> Task instructions: What is the number of lines below that hold "사용하여"? Answer with that number only.

> Supplied records:
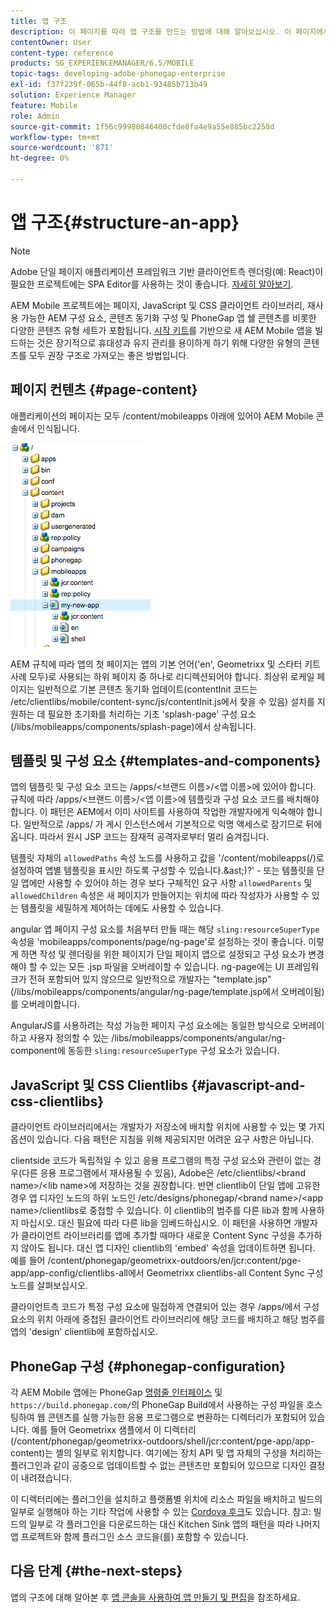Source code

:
 ```yaml
---
title: 앱 구조
description: 이 페이지를 따라 앱 구조를 만드는 방법에 대해 알아보십시오. 이 페이지에서는 JavaScript 및 CSS Clientlib에 대한 정보와 함께 템플릿 및 구성 요소를 구성하는 방법을 설명합니다.
contentOwner: User
content-type: reference
products: SG_EXPERIENCEMANAGER/6.5/MOBILE
topic-tags: developing-adobe-phonegap-enterprise
exl-id: f37f239f-065b-44f8-acb1-93485b713b49
solution: Experience Manager
feature: Mobile
role: Admin
source-git-commit: 1f56c99980846400cfde8fa4e9a55e885bc2258d
workflow-type: tm+mt
source-wordcount: '871'
ht-degree: 0%

---
```


# 앱 구조{#structure-an-app}

>[!NOTE]
>
>Adobe 단일 페이지 애플리케이션 프레임워크 기반 클라이언트측 렌더링(예: React)이 필요한 프로젝트에는 SPA Editor를 사용하는 것이 좋습니다. [자세히 알아보기](/help/sites-developing/spa-overview.md).

AEM Mobile 프로젝트에는 페이지, JavaScript 및 CSS 클라이언트 라이브러리, 재사용 가능한 AEM 구성 요소, 콘텐츠 동기화 구성 및 PhoneGap 앱 쉘 콘텐츠를 비롯한 다양한 콘텐츠 유형 세트가 포함됩니다. [시작 키트](https://github.com/Adobe-Marketing-Cloud-Apps/aem-phonegap-starter-kit)를 기반으로 새 AEM Mobile 앱을 빌드하는 것은 장기적으로 휴대성과 유지 관리를 용이하게 하기 위해 다양한 유형의 콘텐츠를 모두 권장 구조로 가져오는 좋은 방법입니다.

## 페이지 컨텐츠 {#page-content}

애플리케이션의 페이지는 모두 /content/mobileapps 아래에 있어야 AEM Mobile 콘솔에서 인식됩니다.

![chlimage_1-52](assets/chlimage_1-52.png)

AEM 규칙에 따라 앱의 첫 페이지는 앱의 기본 언어(&#39;en&#39;, Geometrixx 및 스타터 키트 사례 모두)로 사용되는 하위 페이지 중 하나로 리디렉션되어야 합니다. 최상위 로케일 페이지는 일반적으로 기본 콘텐츠 동기화 업데이트(contentInit 코드는 /etc/clientlibs/mobile/content-sync/js/contentInit.js에서 찾을 수 있음) 설치를 지원하는 데 필요한 초기화를 처리하는 기초 &#39;splash-page&#39; 구성 요소(/libs/mobileapps/components/splash-page)에서 상속됩니다.

## 템플릿 및 구성 요소 {#templates-and-components}

앱의 템플릿 및 구성 요소 코드는 /apps/&lt;브랜드 이름>/&lt;앱 이름>에 있어야 합니다. 규칙에 따라 /apps/&lt;브랜드 이름>/&lt;앱 이름>에 템플릿과 구성 요소 코드를 배치해야 합니다. 이 패턴은 AEM에서 이미 사이트를 사용하여 작업한 개발자에게 익숙해야 합니다. 일반적으로 /apps/ 가 게시 인스턴스에서 기본적으로 익명 액세스로 잠기므로 뒤에 옵니다. 따라서 원시 JSP 코드는 잠재적 공격자로부터 멀리 숨겨집니다.

템플릿 자체의 `allowedPaths` 속성 노드를 사용하고 값을 &#39;/content/mobileapps(/)로 설정하여 앱별 템플릿을 표시만 하도록 구성할 수 있습니다.&amp;ast;)?&#39; - 또는 템플릿을 단일 앱에만 사용할 수 있어야 하는 경우 보다 구체적인 요구 사항 `allowedParents` 및 `allowedChildren` 속성은 새 페이지가 만들어지는 위치에 따라 작성자가 사용할 수 있는 템플릿을 세밀하게 제어하는 데에도 사용할 수 있습니다.

angular 앱 페이지 구성 요소를 처음부터 만들 때는 해당 `sling:resourceSuperType` 속성을 &#39;mobileapps/components/page/ng-page&#39;로 설정하는 것이 좋습니다. 이렇게 하면 작성 및 렌더링을 위한 페이지가 단일 페이지 앱으로 설정되고 구성 요소가 변경해야 할 수 있는 모든 .jsp 파일을 오버레이할 수 있습니다. ng-page에는 UI 프레임워크가 전혀 포함되어 있지 않으므로 일반적으로 개발자는 &quot;template.jsp&quot;(/libs/mobileapps/components/angular/ng-page/template.jsp에서 오버레이됨)를 오버레이합니다.

AngularJS를 사용하려는 작성 가능한 페이지 구성 요소에는 동일한 방식으로 오버레이하고 사용자 정의할 수 있는 /libs/mobileapps/components/angular/ng-component에 동등한 `sling:resourceSuperType` 구성 요소가 있습니다.

## JavaScript 및 CSS Clientlibs {#javascript-and-css-clientlibs}

클라이언트 라이브러리에서는 개발자가 저장소에 배치할 위치에 사용할 수 있는 몇 가지 옵션이 있습니다. 다음 패턴은 지침을 위해 제공되지만 어려운 요구 사항은 아닙니다.

clientside 코드가 독립적일 수 있고 응용 프로그램의 특정 구성 요소와 관련이 없는 경우(다른 응용 프로그램에서 재사용될 수 있음), Adobe은 /etc/clientlibs/&lt;brand name>/&lt;lib name>에 저장하는 것을 권장합니다. 반면 clientlib이 단일 앱에 고유한 경우 앱 디자인 노드의 하위 노드인 /etc/designs/phonegap/&lt;brand name>/&lt;app name>/clientlibs로 중첩할 수 있습니다. 이 clientlib의 범주를 다른 lib과 함께 사용하지 마십시오. 대신 필요에 따라 다른 lib을 임베드하십시오. 이 패턴을 사용하면 개발자가 클라이언트 라이브러리를 앱에 추가할 때마다 새로운 Content Sync 구성을 추가하지 않아도 됩니다. 대신 앱 디자인 clientlib의 &#39;embed&#39; 속성을 업데이트하면 됩니다. 예를 들어 /content/phonegap/geometrixx-outdoors/en/jcr:content/pge-app/app-config/clientlibs-all에서 Geometrixx clientlibs-all Content Sync 구성 노드를 살펴보십시오.

클라이언트측 코드가 특정 구성 요소에 밀접하게 연결되어 있는 경우 /apps/에서 구성 요소의 위치 아래에 중첩된 클라이언트 라이브러리에 해당 코드를 배치하고 해당 범주를 앱의 &#39;design&#39; clientlib에 포함하십시오.

## PhoneGap 구성 {#phonegap-configuration}

각 AEM Mobile 앱에는 PhoneGap [명령줄 인터페이스](https://github.com/phonegap/phonegap-cli) 및 `https://build.phonegap.com/`의 PhoneGap Build에서 사용하는 구성 파일을 호스팅하여 웹 콘텐츠를 실행 가능한 응용 프로그램으로 변환하는 디렉터리가 포함되어 있습니다. 예를 들어 Geometrixx 샘플에서 이 디렉터리(/content/phonegap/geometrixx-outdoors/shell/jcr:content/pge-app/app-content)는 셸의 일부로 위치합니다. 여기에는 장치 API 및 앱 자체의 구성을 처리하는 플러그인과 같이 공중으로 업데이트할 수 없는 콘텐츠만 포함되어 있으므로 디자인 결정이 내려졌습니다.

이 디렉터리에는 플러그인을 설치하고 플랫폼별 위치에 리소스 파일을 배치하고 빌드의 일부로 실행해야 하는 기타 작업에 사용할 수 있는 [Cordova 후크](https://cordova.apache.org/docs/en/dev/guide/appdev/hooks/index.html#Hooks%20Guide)도 있습니다. 참고: 빌드의 일부로 각 플러그인을 다운로드하는 대신 Kitchen Sink 앱의 패턴을 따라 나머지 앱 프로젝트와 함께 플러그인 소스 코드<!-- THIS URL IS 404 (https://github.com/blefebvre/aem-phonegap-kitchen-sink/tree/master/content/src/main/content/jcr_root/content/phonegap/kitchen-sink/shell/_jcr_content/pge-app/app-content/phonegap/plugins) -->을(를) 포함할 수 있습니다.

## 다음 단계 {#the-next-steps}

앱의 구조에 대해 알아본 후 [앱 콘솔을 사용하여 앱 만들기 및 편집](/help/mobile/phonegap-apps-console.md)을 참조하세요.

> Problem solution: 2